EXERCISE OBJECTIVE:
Report every line of the records that includes the word "below".

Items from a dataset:
=== Begin Enclosure ===

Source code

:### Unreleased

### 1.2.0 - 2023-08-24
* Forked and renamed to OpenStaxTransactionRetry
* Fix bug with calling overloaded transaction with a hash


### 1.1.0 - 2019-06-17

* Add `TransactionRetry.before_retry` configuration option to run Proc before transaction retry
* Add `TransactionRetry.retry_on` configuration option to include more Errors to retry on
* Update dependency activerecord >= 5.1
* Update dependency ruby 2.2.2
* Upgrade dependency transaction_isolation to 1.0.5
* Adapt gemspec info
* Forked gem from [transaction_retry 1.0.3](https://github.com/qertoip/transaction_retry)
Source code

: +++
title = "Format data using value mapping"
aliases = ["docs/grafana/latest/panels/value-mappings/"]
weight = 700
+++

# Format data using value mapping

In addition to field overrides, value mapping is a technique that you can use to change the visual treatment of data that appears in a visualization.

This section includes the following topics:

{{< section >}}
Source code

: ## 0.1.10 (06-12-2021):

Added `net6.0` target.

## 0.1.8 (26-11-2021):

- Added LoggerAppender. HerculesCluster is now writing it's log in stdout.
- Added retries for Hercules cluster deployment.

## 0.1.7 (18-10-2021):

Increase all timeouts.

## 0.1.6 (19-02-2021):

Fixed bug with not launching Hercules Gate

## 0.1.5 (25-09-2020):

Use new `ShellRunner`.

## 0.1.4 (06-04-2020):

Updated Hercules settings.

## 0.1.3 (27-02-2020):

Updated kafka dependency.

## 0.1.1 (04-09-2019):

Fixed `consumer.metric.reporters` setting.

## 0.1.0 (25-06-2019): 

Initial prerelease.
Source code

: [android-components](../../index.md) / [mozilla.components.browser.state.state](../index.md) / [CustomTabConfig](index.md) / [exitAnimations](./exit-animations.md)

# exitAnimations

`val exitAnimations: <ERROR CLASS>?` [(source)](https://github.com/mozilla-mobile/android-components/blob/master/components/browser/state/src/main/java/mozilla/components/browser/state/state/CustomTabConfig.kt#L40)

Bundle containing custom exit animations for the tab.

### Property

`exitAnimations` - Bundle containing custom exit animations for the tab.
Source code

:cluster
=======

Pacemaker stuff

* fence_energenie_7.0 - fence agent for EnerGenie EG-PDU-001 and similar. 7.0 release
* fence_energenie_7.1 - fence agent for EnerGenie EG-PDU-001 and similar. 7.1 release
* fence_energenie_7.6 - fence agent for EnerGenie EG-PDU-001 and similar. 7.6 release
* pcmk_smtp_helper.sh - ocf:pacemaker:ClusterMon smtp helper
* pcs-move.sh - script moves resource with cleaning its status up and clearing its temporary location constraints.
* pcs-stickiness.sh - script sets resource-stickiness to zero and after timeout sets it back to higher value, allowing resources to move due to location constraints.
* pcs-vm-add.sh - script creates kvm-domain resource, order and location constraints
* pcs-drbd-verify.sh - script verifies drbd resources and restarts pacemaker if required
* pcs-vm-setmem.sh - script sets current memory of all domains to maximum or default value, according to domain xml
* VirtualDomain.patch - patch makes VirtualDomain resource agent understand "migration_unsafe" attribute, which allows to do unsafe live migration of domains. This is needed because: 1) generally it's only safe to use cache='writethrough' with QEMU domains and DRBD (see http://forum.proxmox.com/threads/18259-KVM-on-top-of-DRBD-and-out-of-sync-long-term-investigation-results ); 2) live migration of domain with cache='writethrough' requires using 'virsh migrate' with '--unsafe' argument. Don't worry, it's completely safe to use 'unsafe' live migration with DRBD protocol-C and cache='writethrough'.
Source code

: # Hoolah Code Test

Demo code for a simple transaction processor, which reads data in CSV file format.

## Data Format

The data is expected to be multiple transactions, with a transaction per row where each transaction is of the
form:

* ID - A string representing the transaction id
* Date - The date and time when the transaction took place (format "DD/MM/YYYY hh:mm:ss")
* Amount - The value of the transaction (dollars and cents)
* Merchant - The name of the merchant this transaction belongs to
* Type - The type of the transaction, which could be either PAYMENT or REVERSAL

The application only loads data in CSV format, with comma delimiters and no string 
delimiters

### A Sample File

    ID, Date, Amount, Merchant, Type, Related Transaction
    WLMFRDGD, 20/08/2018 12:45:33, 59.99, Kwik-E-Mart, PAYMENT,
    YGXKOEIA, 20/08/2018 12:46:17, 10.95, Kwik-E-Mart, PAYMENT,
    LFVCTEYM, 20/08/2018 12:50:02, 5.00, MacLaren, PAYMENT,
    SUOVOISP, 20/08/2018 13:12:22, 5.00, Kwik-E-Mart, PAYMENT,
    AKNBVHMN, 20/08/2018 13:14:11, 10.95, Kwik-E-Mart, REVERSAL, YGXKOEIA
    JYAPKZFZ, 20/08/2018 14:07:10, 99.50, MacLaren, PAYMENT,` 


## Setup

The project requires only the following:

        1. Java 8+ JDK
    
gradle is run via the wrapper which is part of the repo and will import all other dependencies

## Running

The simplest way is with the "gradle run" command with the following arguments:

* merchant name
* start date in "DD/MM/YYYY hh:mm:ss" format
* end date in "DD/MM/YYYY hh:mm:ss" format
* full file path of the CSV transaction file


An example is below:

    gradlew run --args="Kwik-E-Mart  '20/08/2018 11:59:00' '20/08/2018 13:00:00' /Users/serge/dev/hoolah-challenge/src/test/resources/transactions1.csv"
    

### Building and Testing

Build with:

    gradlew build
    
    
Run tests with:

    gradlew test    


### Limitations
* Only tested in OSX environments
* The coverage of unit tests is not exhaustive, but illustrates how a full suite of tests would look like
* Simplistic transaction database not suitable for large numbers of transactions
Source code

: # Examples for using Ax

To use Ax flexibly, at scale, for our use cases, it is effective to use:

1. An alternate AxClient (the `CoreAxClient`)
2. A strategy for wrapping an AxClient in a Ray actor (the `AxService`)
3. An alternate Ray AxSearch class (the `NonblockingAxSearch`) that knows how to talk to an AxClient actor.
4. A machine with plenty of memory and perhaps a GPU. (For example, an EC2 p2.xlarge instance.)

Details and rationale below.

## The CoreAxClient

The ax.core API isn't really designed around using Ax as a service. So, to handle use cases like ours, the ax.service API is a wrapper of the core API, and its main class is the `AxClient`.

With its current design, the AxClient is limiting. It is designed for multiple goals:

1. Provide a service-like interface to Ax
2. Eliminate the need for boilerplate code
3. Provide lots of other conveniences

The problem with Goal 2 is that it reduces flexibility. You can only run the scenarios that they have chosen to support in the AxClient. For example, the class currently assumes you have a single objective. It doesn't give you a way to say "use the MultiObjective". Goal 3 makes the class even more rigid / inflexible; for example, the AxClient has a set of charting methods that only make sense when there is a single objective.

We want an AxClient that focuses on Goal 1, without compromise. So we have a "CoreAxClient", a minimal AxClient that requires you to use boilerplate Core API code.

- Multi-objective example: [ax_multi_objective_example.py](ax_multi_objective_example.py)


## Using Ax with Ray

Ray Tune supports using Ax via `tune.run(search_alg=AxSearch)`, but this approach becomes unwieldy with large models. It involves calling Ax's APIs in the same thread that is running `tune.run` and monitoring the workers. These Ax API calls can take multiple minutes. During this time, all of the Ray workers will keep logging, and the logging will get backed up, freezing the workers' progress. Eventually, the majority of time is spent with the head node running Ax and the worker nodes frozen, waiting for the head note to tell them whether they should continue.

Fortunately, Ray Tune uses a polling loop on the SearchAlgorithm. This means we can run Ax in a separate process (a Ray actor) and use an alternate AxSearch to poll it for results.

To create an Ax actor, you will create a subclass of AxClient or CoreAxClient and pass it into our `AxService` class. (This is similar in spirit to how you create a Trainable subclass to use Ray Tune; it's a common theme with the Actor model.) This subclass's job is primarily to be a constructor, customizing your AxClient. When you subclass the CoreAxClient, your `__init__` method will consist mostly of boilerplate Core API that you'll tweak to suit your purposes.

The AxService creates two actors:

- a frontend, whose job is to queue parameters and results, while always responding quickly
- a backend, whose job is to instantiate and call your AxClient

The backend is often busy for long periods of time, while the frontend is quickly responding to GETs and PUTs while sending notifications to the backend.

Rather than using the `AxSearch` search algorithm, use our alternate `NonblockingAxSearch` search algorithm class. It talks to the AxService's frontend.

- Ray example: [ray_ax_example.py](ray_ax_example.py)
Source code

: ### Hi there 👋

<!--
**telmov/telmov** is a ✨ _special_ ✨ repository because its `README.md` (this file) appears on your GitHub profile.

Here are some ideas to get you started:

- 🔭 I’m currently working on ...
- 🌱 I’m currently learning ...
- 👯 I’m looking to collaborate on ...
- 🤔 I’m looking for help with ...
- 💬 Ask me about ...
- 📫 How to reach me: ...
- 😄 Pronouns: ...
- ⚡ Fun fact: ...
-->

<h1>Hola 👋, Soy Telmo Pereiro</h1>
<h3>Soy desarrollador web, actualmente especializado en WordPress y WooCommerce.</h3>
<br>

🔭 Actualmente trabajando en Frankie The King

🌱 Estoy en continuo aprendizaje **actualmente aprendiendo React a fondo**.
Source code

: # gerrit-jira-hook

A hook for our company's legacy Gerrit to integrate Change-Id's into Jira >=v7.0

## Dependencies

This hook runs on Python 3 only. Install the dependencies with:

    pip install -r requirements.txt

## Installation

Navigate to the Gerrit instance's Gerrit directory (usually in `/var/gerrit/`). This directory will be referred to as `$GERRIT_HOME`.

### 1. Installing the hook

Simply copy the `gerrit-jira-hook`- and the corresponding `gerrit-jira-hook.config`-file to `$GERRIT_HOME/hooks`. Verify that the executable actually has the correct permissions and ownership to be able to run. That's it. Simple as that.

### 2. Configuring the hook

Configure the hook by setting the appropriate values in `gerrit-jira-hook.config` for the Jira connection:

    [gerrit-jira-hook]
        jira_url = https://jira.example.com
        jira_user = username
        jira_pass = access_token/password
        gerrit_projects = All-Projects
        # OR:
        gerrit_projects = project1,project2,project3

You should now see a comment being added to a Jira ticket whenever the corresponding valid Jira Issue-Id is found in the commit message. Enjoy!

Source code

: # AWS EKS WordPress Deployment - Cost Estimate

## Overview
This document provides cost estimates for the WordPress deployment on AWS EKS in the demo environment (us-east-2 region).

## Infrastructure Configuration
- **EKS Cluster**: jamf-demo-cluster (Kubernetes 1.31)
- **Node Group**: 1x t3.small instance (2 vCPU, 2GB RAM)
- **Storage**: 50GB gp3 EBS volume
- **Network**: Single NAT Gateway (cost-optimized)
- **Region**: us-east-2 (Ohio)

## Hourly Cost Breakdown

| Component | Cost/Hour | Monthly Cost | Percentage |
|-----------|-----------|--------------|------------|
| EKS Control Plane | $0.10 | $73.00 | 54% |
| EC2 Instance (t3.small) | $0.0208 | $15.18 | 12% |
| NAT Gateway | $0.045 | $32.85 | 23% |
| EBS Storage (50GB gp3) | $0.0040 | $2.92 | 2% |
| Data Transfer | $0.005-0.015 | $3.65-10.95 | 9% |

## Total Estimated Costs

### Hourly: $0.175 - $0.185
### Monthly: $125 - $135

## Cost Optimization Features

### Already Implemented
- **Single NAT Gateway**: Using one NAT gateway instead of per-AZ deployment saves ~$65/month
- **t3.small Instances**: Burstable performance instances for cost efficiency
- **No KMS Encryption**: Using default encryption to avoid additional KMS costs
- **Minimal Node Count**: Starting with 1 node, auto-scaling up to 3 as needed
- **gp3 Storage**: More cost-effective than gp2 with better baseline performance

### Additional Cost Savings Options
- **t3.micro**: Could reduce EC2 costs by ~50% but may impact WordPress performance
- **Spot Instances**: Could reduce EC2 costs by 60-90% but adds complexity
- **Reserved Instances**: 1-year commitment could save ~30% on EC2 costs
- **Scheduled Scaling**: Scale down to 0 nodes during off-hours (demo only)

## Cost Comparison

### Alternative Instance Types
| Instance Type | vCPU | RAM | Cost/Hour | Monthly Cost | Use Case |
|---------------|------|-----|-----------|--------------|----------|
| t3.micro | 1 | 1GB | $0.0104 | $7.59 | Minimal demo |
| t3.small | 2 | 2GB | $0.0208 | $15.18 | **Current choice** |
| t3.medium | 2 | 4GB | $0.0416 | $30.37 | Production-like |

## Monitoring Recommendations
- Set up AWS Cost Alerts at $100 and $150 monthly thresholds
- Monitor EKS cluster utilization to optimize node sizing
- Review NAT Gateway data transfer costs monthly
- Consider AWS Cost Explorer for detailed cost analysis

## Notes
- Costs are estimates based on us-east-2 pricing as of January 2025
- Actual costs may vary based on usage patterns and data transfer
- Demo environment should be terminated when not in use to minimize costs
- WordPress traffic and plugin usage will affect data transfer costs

=== End Enclosure ===

RESULT:
An example is below:
Details and rationale below.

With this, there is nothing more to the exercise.